== Segment start ==

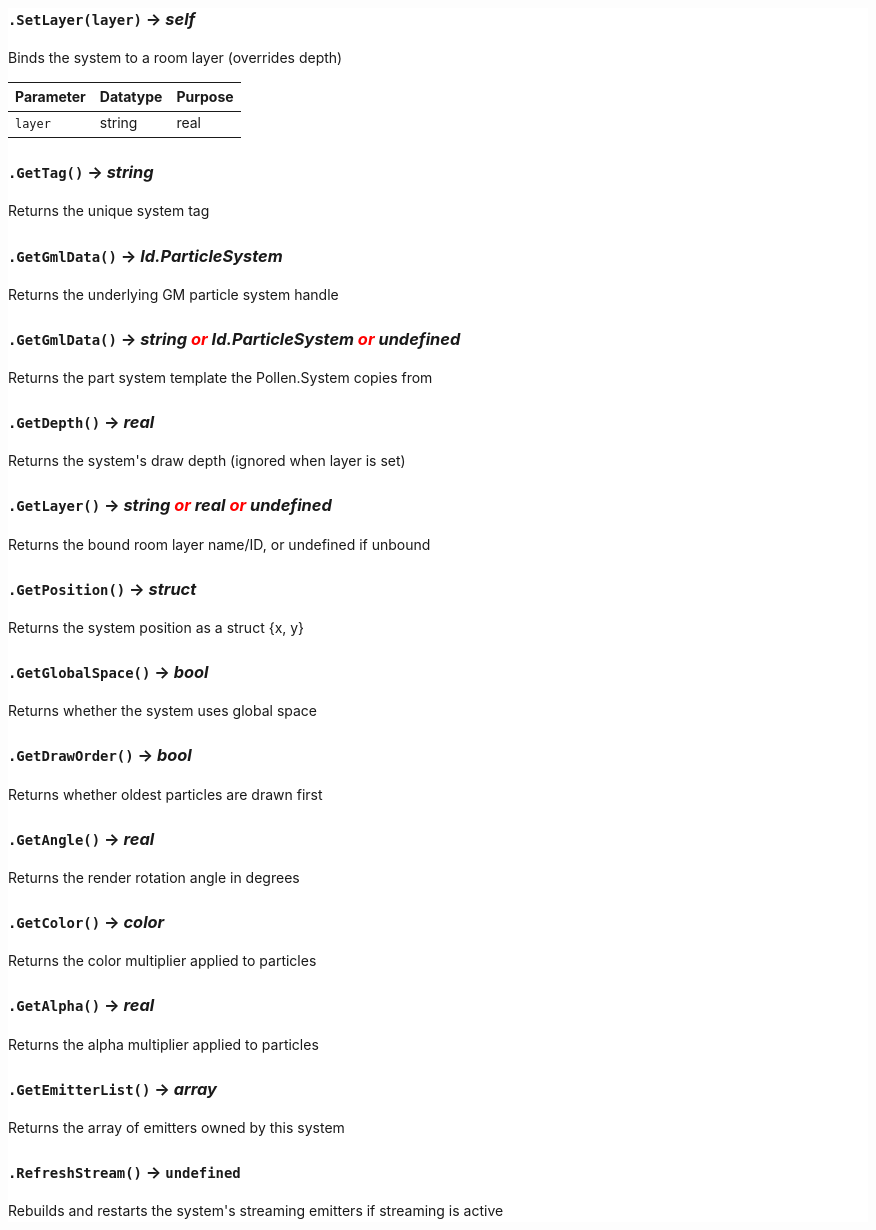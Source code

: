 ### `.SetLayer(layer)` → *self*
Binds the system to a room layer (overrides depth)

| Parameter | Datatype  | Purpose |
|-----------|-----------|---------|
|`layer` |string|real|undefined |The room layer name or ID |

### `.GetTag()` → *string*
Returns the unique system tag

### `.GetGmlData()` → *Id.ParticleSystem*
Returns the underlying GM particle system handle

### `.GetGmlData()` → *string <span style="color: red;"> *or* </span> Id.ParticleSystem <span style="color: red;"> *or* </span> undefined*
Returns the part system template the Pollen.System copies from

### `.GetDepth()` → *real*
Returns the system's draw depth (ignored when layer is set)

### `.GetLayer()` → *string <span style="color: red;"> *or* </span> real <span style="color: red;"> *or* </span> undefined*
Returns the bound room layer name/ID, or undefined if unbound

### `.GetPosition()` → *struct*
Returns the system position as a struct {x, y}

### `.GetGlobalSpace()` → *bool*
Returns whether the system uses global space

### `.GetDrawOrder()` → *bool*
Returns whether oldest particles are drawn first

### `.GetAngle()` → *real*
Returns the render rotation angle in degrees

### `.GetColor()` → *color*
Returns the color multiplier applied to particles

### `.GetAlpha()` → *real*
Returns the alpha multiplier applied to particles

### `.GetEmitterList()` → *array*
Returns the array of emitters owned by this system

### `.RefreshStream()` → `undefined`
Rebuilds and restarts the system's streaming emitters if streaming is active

== Segment end ==
== Segment start ==

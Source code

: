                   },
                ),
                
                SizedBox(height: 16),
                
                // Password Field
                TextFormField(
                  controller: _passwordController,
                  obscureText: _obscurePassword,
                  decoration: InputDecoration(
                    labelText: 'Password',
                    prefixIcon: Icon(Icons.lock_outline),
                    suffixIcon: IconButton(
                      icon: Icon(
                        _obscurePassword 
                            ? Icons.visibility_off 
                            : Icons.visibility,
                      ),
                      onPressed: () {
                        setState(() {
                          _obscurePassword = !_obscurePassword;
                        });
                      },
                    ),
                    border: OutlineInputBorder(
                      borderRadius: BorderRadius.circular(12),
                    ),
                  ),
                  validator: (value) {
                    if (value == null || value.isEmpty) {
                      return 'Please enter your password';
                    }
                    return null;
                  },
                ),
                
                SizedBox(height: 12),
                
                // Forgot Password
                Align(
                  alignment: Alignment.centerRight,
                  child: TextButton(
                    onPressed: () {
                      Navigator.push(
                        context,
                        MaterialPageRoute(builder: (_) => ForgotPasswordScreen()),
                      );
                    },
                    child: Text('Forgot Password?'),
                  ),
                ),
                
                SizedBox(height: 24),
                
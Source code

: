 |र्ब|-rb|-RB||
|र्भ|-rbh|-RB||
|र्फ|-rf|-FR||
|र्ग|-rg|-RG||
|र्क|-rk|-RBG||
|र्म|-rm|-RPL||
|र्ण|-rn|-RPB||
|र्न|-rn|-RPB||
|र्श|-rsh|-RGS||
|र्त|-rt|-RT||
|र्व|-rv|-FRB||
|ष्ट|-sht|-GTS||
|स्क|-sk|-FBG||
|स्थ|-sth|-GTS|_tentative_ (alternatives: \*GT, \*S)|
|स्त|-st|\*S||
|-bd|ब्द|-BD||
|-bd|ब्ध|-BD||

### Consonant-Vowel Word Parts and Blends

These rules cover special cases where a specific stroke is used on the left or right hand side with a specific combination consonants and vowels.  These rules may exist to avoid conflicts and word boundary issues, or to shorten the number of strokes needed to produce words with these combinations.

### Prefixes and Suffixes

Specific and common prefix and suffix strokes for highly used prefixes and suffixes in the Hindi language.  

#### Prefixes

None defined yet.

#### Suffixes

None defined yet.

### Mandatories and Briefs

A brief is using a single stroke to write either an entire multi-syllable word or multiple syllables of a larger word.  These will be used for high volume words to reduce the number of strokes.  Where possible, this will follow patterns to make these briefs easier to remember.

== Segment end ==
== Segment start ==

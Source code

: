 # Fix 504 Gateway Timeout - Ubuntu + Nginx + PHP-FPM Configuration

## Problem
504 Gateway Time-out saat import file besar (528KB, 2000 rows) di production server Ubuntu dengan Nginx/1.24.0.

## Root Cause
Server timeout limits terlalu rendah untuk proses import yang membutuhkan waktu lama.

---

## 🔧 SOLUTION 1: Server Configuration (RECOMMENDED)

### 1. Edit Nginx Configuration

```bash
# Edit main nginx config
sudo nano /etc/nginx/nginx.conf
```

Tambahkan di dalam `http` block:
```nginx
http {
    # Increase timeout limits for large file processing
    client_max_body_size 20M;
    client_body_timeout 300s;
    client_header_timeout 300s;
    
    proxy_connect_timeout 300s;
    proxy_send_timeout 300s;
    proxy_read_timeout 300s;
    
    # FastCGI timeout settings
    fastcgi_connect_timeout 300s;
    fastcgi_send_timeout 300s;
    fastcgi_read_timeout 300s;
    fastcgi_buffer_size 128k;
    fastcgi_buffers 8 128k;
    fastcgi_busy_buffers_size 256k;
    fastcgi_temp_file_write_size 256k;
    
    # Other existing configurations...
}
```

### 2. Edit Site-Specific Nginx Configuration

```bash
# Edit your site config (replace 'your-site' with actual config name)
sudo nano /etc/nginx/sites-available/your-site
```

== Segment end ==

What needs to be done
Look through the entries above; find each line with the word "real" and copy it.

Solution to this exercise
|`layer` |string|real|undefined |The room layer name or ID |
### `.GetDepth()` → *real*
### `.GetLayer()` → *string <span style="color: red;"> *or* </span> real <span style="color: red;"> *or* </span> undefined*
### `.GetAngle()` → *real*
### `.GetAlpha()` → *real*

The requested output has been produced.